Source material:

----------------

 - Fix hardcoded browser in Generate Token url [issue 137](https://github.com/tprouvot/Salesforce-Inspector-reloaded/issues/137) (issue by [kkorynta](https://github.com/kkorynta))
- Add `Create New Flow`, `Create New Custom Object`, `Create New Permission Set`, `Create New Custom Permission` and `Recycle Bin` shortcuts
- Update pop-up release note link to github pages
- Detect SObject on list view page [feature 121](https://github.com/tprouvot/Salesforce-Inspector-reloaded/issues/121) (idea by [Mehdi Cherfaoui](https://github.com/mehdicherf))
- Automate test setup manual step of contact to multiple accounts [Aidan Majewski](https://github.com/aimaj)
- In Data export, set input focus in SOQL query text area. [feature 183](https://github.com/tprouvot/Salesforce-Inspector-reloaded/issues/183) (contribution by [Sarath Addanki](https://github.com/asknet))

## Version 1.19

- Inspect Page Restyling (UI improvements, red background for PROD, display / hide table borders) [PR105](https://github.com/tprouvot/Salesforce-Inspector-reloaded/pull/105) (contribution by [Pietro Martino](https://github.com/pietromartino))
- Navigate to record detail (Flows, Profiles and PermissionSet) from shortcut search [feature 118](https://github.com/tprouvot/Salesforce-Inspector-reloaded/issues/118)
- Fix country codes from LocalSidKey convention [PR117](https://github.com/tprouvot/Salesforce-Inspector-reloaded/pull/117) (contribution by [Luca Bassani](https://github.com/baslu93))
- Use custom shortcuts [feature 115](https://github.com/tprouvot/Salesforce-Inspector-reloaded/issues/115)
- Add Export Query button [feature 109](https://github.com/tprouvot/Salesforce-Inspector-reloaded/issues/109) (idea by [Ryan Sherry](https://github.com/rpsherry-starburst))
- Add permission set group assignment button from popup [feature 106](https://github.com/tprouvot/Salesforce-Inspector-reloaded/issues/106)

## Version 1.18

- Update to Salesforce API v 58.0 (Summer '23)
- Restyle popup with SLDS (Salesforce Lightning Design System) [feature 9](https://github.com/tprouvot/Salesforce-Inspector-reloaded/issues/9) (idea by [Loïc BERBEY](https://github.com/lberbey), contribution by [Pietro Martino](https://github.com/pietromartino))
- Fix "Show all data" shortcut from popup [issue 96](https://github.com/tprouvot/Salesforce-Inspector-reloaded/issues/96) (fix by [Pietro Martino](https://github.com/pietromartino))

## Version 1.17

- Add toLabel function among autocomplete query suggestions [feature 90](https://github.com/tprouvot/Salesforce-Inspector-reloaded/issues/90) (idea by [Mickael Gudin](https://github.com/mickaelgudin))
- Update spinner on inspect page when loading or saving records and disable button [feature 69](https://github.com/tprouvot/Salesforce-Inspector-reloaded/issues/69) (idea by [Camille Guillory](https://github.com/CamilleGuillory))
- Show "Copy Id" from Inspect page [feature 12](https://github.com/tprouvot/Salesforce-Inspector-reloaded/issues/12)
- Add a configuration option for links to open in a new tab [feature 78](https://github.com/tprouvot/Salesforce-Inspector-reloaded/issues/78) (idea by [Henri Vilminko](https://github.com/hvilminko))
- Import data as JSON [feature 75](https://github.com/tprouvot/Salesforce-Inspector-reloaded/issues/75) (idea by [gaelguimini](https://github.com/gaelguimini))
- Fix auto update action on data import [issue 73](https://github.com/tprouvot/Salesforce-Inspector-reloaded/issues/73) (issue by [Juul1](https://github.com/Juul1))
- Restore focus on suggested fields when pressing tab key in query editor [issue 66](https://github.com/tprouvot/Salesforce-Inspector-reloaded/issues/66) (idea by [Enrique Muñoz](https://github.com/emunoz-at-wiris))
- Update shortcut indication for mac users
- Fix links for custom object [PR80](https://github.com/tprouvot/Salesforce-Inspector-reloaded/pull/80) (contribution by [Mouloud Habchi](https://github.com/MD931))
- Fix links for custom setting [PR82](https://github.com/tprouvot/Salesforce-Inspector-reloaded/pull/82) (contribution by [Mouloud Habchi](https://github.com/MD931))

----------------

Problem to solve: Pull out every line of the records that includes the string "Mouloud".

Task answer:
- Fix links for custom object [PR80](https://github.com/tprouvot/Salesforce-Inspector-reloaded/pull/80) (contribution by [Mouloud Habchi](https://github.com/MD931))
- Fix links for custom setting [PR82](https://github.com/tprouvot/Salesforce-Inspector-reloaded/pull/82) (contribution by [Mouloud Habchi](https://github.com/MD931))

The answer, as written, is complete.